Stored data entries
------------

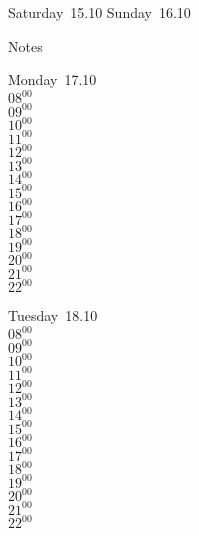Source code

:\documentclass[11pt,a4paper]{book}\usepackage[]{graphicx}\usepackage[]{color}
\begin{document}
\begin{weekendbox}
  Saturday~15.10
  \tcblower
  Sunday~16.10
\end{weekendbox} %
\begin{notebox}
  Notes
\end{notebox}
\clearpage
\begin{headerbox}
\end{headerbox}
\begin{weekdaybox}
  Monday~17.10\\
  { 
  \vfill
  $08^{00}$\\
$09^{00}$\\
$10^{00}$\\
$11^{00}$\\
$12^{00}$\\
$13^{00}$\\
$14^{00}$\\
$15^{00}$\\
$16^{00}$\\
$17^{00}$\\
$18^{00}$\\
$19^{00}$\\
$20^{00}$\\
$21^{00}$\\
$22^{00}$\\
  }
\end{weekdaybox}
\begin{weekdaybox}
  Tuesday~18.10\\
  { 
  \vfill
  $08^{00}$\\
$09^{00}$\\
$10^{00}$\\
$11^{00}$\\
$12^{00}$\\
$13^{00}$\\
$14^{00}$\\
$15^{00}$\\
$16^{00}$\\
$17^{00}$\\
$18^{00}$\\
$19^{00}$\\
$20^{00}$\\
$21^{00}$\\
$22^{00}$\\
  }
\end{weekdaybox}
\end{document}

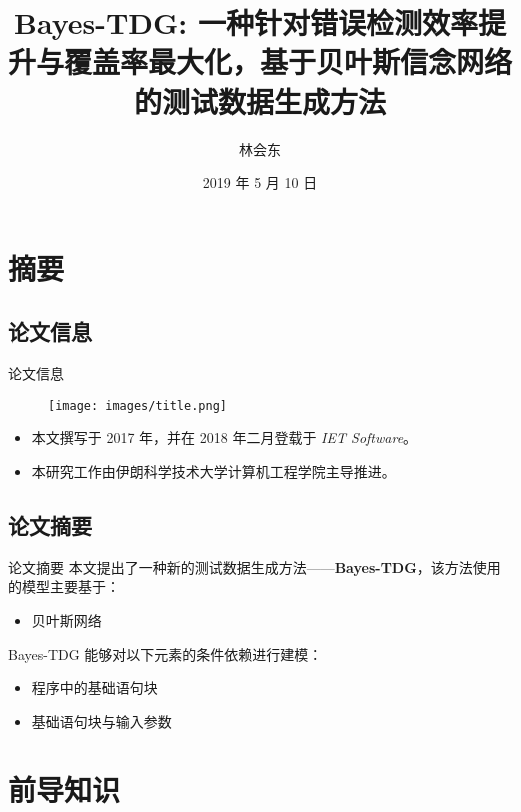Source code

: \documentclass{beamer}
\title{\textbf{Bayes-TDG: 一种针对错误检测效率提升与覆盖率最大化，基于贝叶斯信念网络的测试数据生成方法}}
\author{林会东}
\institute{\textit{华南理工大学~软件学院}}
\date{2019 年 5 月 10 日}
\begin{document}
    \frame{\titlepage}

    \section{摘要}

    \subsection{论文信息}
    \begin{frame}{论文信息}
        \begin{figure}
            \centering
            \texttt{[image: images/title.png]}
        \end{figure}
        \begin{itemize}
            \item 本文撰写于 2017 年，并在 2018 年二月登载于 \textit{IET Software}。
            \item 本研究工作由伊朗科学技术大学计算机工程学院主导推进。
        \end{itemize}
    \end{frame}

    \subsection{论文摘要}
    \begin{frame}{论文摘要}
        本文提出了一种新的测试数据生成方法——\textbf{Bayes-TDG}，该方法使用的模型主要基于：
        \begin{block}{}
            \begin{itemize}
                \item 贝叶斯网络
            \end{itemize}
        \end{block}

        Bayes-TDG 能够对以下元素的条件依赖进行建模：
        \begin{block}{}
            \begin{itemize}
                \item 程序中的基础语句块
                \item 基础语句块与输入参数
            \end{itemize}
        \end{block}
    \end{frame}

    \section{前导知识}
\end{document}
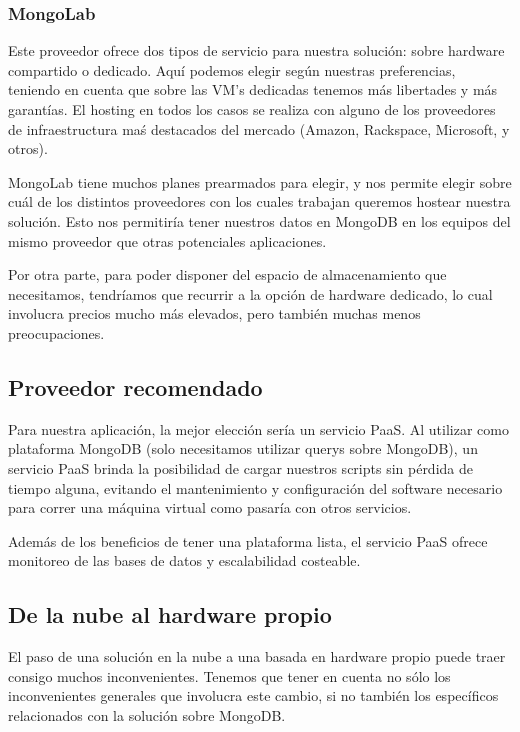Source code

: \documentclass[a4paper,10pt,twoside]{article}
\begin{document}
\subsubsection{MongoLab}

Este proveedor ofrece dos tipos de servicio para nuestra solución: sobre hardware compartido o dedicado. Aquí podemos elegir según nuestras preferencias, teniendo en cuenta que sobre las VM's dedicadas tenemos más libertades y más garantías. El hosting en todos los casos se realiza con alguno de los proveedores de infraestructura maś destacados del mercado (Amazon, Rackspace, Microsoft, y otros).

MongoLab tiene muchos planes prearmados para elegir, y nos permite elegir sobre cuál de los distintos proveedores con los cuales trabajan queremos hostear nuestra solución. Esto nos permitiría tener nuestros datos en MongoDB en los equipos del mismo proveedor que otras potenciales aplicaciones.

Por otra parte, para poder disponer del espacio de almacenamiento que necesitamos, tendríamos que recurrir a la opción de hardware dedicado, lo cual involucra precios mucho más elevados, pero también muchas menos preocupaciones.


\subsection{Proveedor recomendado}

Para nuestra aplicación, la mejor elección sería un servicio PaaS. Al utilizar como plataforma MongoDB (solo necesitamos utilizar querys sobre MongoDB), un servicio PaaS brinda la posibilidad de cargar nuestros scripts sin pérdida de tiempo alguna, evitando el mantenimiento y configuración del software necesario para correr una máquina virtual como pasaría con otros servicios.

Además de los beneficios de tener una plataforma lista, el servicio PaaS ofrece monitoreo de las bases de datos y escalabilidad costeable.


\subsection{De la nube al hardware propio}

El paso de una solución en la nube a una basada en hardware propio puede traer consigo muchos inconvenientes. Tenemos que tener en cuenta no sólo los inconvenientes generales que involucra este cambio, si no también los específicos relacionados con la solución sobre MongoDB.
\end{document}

------------

WORK ORDER: Write down exactly what the lines above say, from the line holding "本文撰写于 2017 年，并在" through the line holding "Este proveedor ofrece", and nothing more. Do not copy the pictures.

SOLUTION TO THE PROBLEM:
            \item 本文撰写于 2017 年，并在 2018 年二月登载于 \textit{IET Software}。
            \item 本研究工作由伊朗科学技术大学计算机工程学院主导推进。
        \end{itemize}
    \end{frame}

    \subsection{论文摘要}
    \begin{frame}{论文摘要}
        本文提出了一种新的测试数据生成方法——\textbf{Bayes-TDG}，该方法使用的模型主要基于：
        \begin{block}{}
            \begin{itemize}
                \item 贝叶斯网络
            \end{itemize}
        \end{block}

        Bayes-TDG 能够对以下元素的条件依赖进行建模：
        \begin{block}{}
            \begin{itemize}
                \item 程序中的基础语句块
                \item 基础语句块与输入参数
            \end{itemize}
        \end{block}
    \end{frame}

    \section{前导知识}
\end{document}
Source code

: \documentclass[a4paper,10pt,twoside]{article}
\begin{document}
\subsubsection{MongoLab}

Este proveedor ofrece dos tipos de servicio para nuestra solución: sobre hardware compartido o dedicado. Aquí podemos elegir según nuestras preferencias, teniendo en cuenta que sobre las VM's dedicadas tenemos más libertades y más garantías. El hosting en todos los casos se realiza con alguno de los proveedores de infraestructura maś destacados del mercado (Amazon, Rackspace, Microsoft, y otros).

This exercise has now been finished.